If a line in the data holds the string "环保主义", list it.
===============
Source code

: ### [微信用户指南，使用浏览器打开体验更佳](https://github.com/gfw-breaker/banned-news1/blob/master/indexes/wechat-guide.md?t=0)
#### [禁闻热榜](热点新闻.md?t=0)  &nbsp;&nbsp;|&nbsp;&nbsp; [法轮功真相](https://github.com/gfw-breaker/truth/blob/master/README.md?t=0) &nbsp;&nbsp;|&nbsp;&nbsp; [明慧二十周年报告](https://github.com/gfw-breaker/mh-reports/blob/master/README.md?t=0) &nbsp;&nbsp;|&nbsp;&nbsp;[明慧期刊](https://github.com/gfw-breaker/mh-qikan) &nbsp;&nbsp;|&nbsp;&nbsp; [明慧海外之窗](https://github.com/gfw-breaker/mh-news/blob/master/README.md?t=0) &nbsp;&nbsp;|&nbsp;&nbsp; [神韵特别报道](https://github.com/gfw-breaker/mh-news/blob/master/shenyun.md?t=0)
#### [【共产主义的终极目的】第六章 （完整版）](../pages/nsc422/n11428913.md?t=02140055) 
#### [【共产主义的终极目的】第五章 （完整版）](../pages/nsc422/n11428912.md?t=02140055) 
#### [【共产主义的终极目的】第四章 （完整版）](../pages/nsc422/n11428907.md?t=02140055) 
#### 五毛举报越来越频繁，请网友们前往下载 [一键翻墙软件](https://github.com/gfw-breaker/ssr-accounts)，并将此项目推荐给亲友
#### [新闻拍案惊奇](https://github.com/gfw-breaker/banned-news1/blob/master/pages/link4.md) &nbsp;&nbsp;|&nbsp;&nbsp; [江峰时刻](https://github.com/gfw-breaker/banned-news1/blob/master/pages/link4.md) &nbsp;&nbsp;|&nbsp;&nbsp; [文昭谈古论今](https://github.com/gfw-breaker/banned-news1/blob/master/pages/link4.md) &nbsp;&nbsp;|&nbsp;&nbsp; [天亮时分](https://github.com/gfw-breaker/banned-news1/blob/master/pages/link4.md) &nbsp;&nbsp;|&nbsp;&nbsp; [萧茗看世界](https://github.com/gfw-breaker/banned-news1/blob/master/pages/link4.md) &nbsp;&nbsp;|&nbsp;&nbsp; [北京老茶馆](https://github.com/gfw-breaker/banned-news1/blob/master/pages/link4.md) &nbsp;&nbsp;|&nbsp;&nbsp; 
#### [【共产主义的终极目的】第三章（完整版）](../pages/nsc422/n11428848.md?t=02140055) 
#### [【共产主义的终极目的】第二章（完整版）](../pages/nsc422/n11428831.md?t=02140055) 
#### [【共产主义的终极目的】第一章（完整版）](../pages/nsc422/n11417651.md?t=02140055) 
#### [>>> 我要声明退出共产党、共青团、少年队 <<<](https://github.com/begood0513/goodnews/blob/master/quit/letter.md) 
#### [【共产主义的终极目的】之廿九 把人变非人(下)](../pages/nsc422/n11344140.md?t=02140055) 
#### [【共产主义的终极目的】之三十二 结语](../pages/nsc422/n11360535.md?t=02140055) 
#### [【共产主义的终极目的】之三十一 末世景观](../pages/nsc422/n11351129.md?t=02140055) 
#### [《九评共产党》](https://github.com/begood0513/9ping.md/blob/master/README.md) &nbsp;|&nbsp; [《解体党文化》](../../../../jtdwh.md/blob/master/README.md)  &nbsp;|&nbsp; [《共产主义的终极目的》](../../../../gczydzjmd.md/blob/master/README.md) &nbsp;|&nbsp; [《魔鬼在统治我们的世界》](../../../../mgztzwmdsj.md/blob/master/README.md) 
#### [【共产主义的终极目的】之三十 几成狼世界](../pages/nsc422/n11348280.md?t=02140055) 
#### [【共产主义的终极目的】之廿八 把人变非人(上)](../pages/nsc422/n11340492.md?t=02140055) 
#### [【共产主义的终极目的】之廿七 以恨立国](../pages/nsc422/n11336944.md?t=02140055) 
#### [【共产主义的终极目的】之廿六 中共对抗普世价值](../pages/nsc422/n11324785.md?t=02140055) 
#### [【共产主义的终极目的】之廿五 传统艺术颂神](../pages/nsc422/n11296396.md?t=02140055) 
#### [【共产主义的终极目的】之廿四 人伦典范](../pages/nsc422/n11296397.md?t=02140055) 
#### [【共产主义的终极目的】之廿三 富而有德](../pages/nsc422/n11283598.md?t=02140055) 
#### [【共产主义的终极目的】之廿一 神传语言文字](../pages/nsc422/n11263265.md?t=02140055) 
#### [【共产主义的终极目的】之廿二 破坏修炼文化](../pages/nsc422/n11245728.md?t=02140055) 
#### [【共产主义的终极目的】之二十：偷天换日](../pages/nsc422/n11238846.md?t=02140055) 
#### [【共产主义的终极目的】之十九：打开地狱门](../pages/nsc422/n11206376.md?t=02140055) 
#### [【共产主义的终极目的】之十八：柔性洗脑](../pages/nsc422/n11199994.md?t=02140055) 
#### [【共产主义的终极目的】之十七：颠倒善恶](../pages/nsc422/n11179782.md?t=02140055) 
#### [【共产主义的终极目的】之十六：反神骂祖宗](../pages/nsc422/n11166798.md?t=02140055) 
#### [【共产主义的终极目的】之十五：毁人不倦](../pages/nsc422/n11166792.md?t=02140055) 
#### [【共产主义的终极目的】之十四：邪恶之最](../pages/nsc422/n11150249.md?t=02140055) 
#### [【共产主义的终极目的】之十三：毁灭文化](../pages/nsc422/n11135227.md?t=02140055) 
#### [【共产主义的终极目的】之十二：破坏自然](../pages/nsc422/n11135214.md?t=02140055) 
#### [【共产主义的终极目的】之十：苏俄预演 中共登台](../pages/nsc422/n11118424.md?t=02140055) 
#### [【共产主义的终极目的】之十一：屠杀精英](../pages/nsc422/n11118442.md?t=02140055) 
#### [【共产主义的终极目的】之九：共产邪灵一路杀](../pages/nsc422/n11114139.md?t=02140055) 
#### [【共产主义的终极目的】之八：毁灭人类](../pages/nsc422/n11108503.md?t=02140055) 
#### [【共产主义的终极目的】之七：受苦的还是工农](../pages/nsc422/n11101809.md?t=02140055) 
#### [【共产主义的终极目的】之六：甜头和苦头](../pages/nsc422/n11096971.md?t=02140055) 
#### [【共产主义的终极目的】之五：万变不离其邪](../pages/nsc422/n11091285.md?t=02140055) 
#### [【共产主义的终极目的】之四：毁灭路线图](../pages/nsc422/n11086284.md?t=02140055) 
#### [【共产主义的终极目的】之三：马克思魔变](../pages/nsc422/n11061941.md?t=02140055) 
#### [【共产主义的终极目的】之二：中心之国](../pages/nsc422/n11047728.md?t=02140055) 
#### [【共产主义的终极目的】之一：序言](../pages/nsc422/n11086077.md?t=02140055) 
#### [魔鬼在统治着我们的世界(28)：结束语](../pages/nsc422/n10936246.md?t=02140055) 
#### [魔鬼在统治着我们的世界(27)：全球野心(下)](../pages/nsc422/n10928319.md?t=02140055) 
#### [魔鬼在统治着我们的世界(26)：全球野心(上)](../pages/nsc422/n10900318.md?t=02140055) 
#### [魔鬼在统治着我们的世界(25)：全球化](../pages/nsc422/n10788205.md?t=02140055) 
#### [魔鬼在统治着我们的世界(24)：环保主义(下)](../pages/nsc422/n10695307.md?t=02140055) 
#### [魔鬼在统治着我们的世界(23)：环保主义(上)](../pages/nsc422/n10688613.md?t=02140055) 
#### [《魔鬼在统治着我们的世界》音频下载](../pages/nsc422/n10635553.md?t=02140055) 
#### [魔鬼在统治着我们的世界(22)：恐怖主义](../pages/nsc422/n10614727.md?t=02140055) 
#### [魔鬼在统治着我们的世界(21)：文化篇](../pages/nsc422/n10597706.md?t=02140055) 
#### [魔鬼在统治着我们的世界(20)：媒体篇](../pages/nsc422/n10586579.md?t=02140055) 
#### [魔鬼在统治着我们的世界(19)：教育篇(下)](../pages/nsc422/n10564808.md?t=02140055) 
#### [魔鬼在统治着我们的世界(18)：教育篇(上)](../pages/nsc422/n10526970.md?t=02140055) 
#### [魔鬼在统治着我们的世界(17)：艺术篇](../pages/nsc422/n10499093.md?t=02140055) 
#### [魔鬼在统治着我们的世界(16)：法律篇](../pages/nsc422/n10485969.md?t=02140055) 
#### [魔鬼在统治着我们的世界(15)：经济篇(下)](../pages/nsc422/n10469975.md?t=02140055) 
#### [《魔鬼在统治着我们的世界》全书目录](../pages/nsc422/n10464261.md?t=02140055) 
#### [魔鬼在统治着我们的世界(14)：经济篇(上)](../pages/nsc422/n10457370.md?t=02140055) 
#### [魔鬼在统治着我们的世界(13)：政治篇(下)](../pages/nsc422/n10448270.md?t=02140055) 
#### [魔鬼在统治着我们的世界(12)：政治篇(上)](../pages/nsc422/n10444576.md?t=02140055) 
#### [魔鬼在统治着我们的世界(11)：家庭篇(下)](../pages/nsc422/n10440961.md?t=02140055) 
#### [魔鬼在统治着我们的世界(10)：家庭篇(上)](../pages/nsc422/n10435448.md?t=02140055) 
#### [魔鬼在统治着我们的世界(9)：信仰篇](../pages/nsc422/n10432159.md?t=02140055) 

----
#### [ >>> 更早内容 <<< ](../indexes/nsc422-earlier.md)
===============
▶ **Final answer**
#### [魔鬼在统治着我们的世界(24)：环保主义(下)](../pages/nsc422/n10695307.md?t=02140055) 
#### [魔鬼在统治着我们的世界(23)：环保主义(上)](../pages/nsc422/n10688613.md?t=02140055) 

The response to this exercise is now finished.